Information shown START

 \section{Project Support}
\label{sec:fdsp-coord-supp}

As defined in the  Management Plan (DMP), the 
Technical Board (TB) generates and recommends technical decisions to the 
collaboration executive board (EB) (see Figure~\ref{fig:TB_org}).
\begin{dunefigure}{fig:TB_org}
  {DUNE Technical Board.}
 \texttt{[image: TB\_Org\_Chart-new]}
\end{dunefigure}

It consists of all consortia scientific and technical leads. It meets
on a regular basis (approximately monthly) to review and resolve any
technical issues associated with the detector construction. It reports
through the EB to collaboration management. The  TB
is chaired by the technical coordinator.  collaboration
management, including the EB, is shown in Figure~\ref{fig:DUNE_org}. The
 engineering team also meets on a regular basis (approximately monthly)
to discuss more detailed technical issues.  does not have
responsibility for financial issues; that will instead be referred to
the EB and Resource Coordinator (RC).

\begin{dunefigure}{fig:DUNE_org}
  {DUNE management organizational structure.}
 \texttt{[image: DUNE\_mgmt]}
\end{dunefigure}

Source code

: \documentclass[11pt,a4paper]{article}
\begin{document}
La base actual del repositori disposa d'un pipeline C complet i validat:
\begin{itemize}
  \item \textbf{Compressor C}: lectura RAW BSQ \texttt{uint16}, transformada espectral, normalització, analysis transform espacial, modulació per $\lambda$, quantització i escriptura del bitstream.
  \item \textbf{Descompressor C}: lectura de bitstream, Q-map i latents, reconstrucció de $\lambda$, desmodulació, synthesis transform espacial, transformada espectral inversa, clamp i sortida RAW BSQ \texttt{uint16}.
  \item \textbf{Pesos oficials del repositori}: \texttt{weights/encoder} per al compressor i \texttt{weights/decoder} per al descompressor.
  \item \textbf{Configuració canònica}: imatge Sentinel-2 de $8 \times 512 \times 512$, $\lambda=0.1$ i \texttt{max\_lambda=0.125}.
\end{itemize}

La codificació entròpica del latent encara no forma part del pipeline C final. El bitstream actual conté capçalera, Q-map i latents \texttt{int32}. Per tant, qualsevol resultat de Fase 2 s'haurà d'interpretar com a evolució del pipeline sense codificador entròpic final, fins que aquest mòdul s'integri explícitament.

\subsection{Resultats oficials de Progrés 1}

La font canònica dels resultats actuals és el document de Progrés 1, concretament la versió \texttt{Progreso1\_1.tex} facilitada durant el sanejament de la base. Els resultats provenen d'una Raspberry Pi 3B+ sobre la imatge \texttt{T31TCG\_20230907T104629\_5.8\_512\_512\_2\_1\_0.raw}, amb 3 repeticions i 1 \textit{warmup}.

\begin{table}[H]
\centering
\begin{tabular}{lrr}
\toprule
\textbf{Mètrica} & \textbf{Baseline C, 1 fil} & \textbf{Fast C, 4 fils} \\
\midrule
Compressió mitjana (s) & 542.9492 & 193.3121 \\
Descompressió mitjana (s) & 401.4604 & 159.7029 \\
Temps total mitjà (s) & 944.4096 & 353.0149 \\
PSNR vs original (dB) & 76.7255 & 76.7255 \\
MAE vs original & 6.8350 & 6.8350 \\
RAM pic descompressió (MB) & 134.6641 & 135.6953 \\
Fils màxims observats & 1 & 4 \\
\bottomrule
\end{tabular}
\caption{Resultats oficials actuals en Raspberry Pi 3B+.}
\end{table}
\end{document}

Information shown END

**Task statement**: Using the entries above, repeat only the lines from the one containing "through the EB" through the one containing "to discuss more", end lines included.

**Task response**:
through the EB to collaboration management. The  TB
is chaired by the technical coordinator.  collaboration
management, including the EB, is shown in Figure~\ref{fig:DUNE_org}. The
 engineering team also meets on a regular basis (approximately monthly)
to discuss more detailed technical issues.  does not have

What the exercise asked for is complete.